Everyone knows that Disney costs a lot of money. Part of the Disney magic is that your wallet gets magically lighter by the end of a trip! Still, there are ways to save money if you are willing to do some legwork.
One of the toughest things to save money on are Disney park tickets. Unless you’re planning on actively avoiding the parks, you are going to be out a couple hundred of dollars.
Here are some of the ways you can save money on park tickets – and some ways you can stretch your Disney park tickets further!
Open a Disney Vacation Account
The first thing I’d suggest doing is opening a Disney Vacation Account. However, unless you need to for budgeting reasons, I wouldn’t recommend using these the way they are intended. Disney wants you to put money regularly into your Disney Vacation Account. You can then “cash that out” to pay for your Disney vacation. Every $1000 you cash out gives you a $20 Disney gift card, so 2% back.
To get this $20 gift card, your account needs to be open for 120 days, which is why I recommend opening the Disney Vacation Account now, which will require $10. Don’t give Disney any more of your money than that right now if you can help it; don’t let them earn the interest!
Buy discounted Disney gift cards
So if you’re not using the vacation account as intended, how will it help you save money on Disney park tickets? Well the key is purchasing discounted Disney gift cards. Usually you can find a discount of 5%, which adds up. Here are some ways to get discounted Disney gift cards:
- Buy gift cards at Target with a Target Redcard (5% off)
- Purchase gift cards at an office supply store using a card like the Chase Ink Plus that offers 5X points at supply stores (5% back)
- Buy gift cards at wholesale stores like Costco or Sam’s Club (4-6% off)
- Purchase gift cards when there are fuel point bonuses at grocery stores like Stop and Shop or Kroger (up to 5% back)
If you are resourceful, you can find ways to save money on the gift cards and every little bit adds up. There are more involved methods, but I’ve shared some of the easiest ways to save money on gift cards here.
Add all your gift cards to your Disney Savings Account
What I like to do after I’ve bought all the gift cards is load them into my Disney Savings Account. So instead of having twenty $50 gift cards I just have $1000 loaded in my Disney Savings Account that I can use to pay for Disney park tickets. (Alternatively, you can combine all your gift cards into one card with a maximum value of $1000.)

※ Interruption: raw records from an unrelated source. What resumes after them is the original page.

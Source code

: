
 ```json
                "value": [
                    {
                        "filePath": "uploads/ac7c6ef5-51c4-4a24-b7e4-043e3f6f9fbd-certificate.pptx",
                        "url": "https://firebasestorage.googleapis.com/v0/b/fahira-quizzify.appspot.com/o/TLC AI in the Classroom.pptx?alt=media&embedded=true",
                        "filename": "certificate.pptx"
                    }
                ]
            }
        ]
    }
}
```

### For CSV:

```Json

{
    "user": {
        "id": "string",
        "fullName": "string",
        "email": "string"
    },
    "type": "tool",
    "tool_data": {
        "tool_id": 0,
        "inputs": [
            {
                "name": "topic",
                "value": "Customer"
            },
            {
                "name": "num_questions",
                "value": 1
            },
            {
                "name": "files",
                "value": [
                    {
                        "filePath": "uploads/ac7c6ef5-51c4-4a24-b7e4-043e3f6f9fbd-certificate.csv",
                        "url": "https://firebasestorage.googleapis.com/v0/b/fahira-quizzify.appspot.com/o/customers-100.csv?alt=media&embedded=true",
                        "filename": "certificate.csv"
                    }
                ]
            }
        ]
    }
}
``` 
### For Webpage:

This adds up. Let’s say I saved 5% on buying the Disney gift cards and then loaded them to the Disney Savings Account. When I go to buy my tickets on Disney’s website, I can use that $1000 from my twenty $50 gift cards to pay for them.
How much have I saved? The 5% discount means I paid $950 for the gift cards, plus I receive a $20 gift card for using $1000 from my Disney Savings Account. Overall I’ve saved $70 – which doesn’t sound like a lot but at Disney every dollar counts!

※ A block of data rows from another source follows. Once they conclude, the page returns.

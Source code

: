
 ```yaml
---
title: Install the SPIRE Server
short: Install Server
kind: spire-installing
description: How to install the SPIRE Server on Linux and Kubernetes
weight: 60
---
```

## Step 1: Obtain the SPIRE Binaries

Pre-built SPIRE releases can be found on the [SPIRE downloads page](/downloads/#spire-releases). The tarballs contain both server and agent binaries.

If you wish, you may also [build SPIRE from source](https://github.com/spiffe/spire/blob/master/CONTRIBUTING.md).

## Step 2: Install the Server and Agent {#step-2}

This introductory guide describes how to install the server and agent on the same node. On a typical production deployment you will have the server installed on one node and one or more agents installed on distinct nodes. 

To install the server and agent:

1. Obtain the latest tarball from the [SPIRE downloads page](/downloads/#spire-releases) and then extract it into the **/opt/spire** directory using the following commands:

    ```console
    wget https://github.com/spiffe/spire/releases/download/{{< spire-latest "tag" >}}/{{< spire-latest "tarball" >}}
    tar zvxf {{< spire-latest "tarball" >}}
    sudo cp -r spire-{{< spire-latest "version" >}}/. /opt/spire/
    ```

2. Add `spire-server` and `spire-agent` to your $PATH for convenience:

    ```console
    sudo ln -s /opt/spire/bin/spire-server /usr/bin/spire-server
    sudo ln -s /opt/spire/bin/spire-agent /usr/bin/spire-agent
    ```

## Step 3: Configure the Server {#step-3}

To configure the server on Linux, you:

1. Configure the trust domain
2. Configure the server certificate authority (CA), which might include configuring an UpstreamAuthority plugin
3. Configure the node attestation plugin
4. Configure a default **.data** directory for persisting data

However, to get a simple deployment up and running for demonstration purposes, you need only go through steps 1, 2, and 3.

Remember incremental costs for Disney park tickets are low
Let’s look at another important thing to remember when you’re buying Disney park tickets – the incremental costs go way down when you add more and more days to your ticket. A four day non park hopper ticket costs $325, a five day non park hopper costs $340. As you add days from there until day seven it costs $15 per day, from day 7-10 it only costs $10.
So if your family can spend more time down in Florida, I’d highly recommend it. For a family of four the difference between four and five day tickets is $60 – less than the $70 you saved using the Disney Vacation account!
Obviously Disney makes this cheaper because they want you to stay on property longer in their hotels. But if you are willing to stay off site you can save literally thousands of dollars on a week long trip – so you can really use this to your advantage. (Last year my family decided to forego spending $2400 at a moderate resort for two rooms and instead rented a four bedroom house for a week for $900.)
Stretch out your time by adding the waterparks option
You can add four days of waterparks for $64 per ticket. So if you don’t want to add extra park days, you can do this to extend your vacation by four days. I’m not going to go too in depth hear but check out Traveling Mom The Deal Mommy’s post!
Consider an annual pass
Finally, if you are the type of family that must visit Disney every year, consider an annual pass. You will get all sorts of discounts – free parking, Memory maker, discounted hotels – but most importantly you will likely save on the cost of buying two sets of tickets. All you need to do is stagger your trips so that you return less than 12 months before your first day in the parks, which more or less works out to a year! For more on the math behind this idea, check out this old post.
Disney park tickets are expensive, but that doesn’t mean you have to give Disney all of your money. With some elbow grease it’s possible to save money on your tickets. It’s also important to learn how to glean the maximum value from your tickets. These are just the techniques I use, how do you all save on your Disney park tickets?